Bryan, who was charged with Chambers' death, was freed in 2016.

Miller is contending that he was not given a fair trial and that the judge, prior to his trial, had sentenced the main witness in an in-camera hearing and had given the witness an unduly lenient sentence of 10 years for murder.

“I believe the entire Crown case against me was cooked up since the judge played a major role in gifting the witness a significant reduction in sentence from life to 10 years,” Miller said in his affidavit.

Miller added that he was “hell-bent” on not being tried by the trial judge after his lawyer told him that he had never, in his 40 years of practice, been barred from a sentencing hearing in an open courtroom or was ever privy to a closed-door sentencing.

The statement was given in support of a notice of application for the production of a typewritten transcript, the written report from the trial judge, a certified copy of the judge's notes of the trial, and an extension of time to file documents and leave to adduce fresh evidence, which is to be made in the Court of Appeal on Monday.

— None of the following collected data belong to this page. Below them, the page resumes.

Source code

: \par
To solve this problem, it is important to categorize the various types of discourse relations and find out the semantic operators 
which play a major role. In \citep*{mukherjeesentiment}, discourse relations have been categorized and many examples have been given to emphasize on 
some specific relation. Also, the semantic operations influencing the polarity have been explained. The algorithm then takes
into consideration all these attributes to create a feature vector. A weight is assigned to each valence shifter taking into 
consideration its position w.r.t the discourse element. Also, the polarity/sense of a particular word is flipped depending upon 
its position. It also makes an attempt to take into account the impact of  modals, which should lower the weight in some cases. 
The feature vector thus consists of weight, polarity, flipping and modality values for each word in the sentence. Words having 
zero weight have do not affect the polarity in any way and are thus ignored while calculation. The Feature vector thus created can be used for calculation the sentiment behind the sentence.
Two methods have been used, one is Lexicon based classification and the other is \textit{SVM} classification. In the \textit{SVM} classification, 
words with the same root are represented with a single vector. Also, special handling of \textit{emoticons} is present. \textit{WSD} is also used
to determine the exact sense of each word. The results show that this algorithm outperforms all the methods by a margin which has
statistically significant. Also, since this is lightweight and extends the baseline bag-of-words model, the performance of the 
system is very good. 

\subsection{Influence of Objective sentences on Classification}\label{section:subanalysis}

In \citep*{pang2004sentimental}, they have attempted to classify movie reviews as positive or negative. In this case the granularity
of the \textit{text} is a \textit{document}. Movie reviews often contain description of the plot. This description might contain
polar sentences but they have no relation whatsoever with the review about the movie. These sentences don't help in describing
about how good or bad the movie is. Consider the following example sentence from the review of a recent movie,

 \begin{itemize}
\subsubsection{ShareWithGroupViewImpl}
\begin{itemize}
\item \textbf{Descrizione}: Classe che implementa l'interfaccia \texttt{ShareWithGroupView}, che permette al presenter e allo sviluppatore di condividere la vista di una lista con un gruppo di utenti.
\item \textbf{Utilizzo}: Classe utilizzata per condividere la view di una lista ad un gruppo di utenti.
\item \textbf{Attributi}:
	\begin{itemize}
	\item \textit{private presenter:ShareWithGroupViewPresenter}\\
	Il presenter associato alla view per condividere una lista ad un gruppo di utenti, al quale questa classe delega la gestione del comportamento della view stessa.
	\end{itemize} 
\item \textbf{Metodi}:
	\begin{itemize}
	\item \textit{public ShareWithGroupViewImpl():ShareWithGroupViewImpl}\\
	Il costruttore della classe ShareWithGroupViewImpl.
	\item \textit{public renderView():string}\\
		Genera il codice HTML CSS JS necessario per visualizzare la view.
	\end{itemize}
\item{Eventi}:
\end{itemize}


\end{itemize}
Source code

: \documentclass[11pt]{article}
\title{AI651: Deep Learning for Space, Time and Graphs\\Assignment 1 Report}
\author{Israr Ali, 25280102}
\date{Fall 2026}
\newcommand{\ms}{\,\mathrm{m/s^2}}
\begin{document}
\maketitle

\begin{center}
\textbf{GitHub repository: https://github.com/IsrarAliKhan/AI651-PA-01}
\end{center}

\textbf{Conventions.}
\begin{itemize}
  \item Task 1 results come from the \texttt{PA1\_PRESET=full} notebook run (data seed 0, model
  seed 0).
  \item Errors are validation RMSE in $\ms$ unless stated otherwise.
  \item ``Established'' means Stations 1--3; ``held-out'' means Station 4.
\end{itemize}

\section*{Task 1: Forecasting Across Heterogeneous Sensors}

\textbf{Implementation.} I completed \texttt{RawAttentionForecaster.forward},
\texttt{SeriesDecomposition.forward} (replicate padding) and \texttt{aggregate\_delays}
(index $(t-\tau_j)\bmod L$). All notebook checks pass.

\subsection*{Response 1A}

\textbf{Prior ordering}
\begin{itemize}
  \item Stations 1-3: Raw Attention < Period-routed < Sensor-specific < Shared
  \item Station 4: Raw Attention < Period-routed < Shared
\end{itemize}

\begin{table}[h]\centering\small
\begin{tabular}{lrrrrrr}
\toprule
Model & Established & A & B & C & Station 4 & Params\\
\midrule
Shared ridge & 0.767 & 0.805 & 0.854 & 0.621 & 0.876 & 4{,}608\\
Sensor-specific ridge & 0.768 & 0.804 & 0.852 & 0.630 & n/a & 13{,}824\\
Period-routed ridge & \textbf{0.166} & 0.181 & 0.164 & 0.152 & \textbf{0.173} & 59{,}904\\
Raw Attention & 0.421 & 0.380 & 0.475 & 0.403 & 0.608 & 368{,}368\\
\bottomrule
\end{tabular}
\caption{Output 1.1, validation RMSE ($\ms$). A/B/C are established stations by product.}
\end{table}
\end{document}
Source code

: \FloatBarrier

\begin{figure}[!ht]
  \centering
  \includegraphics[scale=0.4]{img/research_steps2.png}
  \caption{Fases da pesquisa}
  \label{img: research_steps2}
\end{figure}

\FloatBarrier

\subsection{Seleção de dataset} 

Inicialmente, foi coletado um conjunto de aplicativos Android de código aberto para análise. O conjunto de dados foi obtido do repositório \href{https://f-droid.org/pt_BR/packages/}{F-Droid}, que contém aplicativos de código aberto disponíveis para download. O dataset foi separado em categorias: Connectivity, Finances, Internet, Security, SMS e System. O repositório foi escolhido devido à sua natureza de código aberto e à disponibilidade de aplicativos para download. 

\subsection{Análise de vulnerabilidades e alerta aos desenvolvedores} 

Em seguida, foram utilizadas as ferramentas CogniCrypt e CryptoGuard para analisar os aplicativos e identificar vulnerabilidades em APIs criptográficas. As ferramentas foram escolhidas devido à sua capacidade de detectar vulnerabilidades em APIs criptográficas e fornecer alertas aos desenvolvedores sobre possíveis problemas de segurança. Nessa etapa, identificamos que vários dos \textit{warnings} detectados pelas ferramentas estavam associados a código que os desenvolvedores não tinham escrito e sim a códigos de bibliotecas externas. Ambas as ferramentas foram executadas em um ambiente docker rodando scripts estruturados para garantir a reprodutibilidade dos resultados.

Fresh evidence refers to evidence that was present at the time of trial but was not put before the court.

The 42-year-old businessman, who is appealing his sentence and conviction, said the transcript of his trial did not accurately capture everything that occurred, including the comments by the prosecution, particular statements made by the jury after it was empanelled, a lizard incident which was reported in the media, and the main witness account of what he was allegedly promised by the director of public prosecutions for giving evidence.

Miller recalled several “unfair” statements allegedly made by the prosecution, including one saying, “If fish come from sea bottom and say shark down there, you must believe them”, which, he claimed, was omitted from the transcript.

According to him, the jurors were nodding their heads in agreement with the comment.

“It seems the core of the Crown's opening and closing [argument] was that if ... a criminal say I am a criminal, this was sufficient evidence to convict him. The judge did nothing to correct this issue while making a distinct attack on comments made by the lawyer in his closing address to the jury,” he further claimed.

Miller is of the view that the production of the relevant materials would level the playing field and ensure that the appellate court and his lawyers have information to which the Crown and trial judge were privy.

“It is possible that a fair, just, and complete review by this superior court of my trial, conviction and sentence would be stymied by the failure to request the production of these documents, prior to its consideration of my grounds of appeal.

“The superior court may very well reject as baseless grounds of appeal, which may well be supported by information outside of the knowledge of the transcript, the defence and the superior court,” Miller contended in his affidavit.

Millers' lawyers, following his sentence, while indicating their intent to appeal his sentence and conviction, had argued that the sentence was excessive and had also questioned his conviction in light of Bryan's acquittal.